Donald Trump would win just 11 percent of the Hispanic vote in key battleground states in a matchup with Democratic presidential front-runner Hillary Clinton, according to a new poll released Thursday by immigrant rights advocates that underscores just how intent Latinos are on punishing Mr. Trump for his strict stances.
He has a staggering 87 percent unfavorable rating in the poll, conducted by Latino Decisions on behalf of America’s Voice. And in a head-to-head matchup with Mrs. Clinton, Mr. Trump loses the Hispanic vote 76-11.
Sen. Ted Cruz, by contrast, would do more than twice as well, losing to Mrs.

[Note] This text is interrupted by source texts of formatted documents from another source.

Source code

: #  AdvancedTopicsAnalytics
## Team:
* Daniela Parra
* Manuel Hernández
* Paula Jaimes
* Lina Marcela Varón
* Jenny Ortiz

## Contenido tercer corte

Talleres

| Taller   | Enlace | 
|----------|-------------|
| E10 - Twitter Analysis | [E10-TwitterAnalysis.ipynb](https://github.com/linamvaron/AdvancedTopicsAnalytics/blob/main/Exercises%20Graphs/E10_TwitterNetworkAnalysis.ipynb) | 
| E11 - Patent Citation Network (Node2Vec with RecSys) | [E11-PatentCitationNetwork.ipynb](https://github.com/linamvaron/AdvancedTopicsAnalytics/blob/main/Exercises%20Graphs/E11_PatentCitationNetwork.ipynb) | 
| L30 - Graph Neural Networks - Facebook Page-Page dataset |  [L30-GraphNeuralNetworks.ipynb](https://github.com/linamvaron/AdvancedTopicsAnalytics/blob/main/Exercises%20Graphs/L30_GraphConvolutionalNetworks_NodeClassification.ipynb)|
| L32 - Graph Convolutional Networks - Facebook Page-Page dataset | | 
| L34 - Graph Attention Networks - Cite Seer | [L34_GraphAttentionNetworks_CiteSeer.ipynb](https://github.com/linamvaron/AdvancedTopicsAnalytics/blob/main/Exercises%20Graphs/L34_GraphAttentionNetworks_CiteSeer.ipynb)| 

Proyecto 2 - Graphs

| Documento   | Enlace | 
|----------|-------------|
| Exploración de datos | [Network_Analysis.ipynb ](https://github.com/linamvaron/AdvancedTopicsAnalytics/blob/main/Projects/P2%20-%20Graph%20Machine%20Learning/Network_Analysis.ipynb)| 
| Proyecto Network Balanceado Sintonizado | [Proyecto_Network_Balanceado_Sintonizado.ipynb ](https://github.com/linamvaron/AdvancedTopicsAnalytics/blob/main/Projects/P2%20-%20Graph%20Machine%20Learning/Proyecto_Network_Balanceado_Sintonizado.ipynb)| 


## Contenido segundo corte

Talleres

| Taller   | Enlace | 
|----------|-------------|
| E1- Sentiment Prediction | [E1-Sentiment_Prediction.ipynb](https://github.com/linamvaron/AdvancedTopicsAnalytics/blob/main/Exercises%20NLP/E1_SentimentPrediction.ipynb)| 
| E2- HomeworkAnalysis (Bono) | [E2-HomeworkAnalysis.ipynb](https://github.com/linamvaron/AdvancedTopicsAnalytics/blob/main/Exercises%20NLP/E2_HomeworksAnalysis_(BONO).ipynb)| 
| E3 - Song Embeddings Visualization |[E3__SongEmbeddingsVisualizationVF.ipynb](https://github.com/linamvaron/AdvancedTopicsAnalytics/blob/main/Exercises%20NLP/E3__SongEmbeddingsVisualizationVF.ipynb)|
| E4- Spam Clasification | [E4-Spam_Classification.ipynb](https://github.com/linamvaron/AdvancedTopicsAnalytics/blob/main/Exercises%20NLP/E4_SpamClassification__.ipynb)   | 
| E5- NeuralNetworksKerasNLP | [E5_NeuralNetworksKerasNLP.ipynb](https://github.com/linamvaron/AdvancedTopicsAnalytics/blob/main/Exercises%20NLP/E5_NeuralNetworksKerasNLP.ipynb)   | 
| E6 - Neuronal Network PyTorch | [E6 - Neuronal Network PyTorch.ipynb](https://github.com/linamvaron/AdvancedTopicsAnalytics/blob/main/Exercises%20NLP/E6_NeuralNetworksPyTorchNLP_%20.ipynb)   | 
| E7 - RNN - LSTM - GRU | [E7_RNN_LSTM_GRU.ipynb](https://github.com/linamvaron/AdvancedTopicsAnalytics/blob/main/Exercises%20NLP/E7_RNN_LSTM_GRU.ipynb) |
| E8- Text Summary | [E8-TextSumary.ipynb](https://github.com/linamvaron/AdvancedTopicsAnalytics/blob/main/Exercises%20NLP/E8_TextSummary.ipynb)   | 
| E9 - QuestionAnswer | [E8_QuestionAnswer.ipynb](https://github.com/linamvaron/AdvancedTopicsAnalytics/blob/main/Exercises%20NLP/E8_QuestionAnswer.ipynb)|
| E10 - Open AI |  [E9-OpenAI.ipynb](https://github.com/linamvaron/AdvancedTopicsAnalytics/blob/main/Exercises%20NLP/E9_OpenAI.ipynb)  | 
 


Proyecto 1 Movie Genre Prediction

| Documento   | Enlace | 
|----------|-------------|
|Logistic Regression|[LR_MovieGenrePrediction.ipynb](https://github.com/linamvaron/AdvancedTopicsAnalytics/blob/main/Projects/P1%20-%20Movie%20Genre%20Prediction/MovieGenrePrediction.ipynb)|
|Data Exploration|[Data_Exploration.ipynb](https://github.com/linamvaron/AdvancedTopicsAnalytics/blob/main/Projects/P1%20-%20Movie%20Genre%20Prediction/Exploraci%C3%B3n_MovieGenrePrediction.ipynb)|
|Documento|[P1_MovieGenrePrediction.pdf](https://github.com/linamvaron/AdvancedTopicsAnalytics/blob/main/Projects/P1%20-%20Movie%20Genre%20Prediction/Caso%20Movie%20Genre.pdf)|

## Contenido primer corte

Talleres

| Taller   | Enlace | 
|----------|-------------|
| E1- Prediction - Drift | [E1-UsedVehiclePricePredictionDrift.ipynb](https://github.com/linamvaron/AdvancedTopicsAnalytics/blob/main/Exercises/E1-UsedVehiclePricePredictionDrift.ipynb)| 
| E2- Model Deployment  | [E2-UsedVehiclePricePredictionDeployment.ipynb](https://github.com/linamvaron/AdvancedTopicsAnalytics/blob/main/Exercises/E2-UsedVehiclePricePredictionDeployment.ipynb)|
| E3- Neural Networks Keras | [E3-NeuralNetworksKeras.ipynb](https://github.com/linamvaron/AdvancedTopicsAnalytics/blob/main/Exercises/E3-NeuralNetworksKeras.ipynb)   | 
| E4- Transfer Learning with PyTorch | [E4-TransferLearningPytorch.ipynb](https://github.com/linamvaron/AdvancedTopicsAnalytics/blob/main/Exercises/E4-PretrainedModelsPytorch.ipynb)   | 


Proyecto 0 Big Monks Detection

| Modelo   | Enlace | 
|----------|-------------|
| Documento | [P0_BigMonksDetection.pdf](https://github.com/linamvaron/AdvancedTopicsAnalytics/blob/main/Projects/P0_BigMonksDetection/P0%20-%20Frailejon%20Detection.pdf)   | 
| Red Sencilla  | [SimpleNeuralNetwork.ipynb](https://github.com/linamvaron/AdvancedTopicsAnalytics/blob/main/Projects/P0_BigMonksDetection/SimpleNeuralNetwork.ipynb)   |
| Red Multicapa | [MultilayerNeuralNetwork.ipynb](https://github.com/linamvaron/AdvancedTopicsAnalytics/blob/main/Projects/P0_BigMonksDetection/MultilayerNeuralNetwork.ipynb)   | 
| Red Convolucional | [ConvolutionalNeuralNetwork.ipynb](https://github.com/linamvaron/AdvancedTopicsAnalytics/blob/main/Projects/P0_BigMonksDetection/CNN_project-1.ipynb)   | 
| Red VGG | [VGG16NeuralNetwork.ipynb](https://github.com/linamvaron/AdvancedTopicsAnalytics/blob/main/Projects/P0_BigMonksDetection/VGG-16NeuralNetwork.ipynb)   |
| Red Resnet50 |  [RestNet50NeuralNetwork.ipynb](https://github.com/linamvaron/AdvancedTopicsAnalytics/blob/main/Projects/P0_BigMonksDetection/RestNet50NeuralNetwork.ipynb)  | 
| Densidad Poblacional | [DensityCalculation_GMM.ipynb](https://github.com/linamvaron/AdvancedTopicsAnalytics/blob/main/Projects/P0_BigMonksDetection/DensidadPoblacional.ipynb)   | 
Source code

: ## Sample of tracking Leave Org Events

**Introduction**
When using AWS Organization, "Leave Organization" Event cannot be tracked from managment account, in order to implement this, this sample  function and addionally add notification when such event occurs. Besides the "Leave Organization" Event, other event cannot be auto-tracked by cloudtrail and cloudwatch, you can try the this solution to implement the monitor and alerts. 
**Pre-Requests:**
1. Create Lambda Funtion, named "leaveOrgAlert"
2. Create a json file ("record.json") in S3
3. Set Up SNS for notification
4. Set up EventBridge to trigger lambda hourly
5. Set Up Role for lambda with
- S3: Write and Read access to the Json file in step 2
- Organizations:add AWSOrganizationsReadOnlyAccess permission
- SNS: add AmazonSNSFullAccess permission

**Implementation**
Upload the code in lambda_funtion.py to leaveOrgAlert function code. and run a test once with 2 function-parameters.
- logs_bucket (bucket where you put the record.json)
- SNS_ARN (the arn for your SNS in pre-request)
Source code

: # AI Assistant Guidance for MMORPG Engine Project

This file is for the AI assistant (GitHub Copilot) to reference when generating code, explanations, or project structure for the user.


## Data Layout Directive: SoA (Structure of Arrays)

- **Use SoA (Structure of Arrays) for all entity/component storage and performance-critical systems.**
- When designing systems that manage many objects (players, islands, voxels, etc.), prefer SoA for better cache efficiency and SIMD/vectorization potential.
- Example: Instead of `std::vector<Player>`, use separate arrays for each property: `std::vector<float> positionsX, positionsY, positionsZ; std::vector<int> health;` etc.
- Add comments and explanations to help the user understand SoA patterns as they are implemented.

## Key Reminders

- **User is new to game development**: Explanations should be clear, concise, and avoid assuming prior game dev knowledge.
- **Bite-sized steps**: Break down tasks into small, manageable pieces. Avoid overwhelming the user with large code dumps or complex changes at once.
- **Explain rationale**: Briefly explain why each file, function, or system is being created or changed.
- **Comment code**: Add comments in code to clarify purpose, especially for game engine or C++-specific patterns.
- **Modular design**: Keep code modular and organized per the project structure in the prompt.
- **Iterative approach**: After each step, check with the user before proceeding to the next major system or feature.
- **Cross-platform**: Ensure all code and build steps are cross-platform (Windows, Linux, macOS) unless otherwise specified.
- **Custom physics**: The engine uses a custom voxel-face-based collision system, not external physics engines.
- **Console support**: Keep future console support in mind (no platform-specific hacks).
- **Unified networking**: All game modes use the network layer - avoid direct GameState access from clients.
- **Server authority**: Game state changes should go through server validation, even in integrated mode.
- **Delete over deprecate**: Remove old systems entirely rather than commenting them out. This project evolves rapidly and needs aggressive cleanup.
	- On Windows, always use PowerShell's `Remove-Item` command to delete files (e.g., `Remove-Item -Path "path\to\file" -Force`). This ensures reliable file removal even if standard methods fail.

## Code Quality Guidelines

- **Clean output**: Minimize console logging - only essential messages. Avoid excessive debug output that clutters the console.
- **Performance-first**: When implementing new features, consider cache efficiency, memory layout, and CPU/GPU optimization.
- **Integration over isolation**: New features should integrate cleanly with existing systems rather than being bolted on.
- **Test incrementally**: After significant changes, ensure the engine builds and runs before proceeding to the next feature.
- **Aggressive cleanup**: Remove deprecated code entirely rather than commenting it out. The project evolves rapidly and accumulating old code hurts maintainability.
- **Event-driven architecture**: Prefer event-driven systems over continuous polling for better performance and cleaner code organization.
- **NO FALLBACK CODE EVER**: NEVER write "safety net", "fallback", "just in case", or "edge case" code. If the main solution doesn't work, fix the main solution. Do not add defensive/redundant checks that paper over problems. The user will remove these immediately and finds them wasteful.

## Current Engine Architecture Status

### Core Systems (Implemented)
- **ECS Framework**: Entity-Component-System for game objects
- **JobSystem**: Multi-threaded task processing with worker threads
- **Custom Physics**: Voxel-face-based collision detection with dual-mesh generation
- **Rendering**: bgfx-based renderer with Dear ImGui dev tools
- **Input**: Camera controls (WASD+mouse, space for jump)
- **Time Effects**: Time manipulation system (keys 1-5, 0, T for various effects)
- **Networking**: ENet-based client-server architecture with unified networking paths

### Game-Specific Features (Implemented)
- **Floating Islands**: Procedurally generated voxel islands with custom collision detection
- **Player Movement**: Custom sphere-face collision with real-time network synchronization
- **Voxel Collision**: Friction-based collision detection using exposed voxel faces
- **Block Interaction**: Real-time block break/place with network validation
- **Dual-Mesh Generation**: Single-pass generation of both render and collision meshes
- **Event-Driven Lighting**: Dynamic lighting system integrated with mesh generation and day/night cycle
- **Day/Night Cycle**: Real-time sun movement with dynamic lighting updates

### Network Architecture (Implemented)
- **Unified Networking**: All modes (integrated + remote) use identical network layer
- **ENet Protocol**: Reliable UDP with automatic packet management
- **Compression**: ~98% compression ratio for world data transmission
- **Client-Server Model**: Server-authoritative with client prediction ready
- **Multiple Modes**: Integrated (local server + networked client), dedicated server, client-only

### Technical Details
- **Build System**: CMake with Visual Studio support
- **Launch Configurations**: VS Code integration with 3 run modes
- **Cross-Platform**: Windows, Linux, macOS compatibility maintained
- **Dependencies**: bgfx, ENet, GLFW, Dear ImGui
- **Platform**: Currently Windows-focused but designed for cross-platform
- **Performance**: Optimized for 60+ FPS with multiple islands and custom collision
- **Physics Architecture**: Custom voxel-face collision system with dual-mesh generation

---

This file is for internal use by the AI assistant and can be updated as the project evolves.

Clinton by 64-29 in a hypothetical matchup.
Overall, Democrats are viewed far more generously by Hispanics, with 47 percent saying the party has become more welcoming in recent years. They also give President Obama high job approval ratings of 73 percent — despite continued complaints that he’s set records for deportation.
Republicans, meanwhile, appear poised for a disastrous showing among Hispanics in November, judging by the poll of 2,200 registered Latino voters.
Many GOP analysts attribute 2012 presidential nominee Mitt Romney’s loss in large part to a poor showing among Hispanic voters, thanks to a strict stance calling for deportations. Mr. Romney won just 27 percent of their vote nationwide.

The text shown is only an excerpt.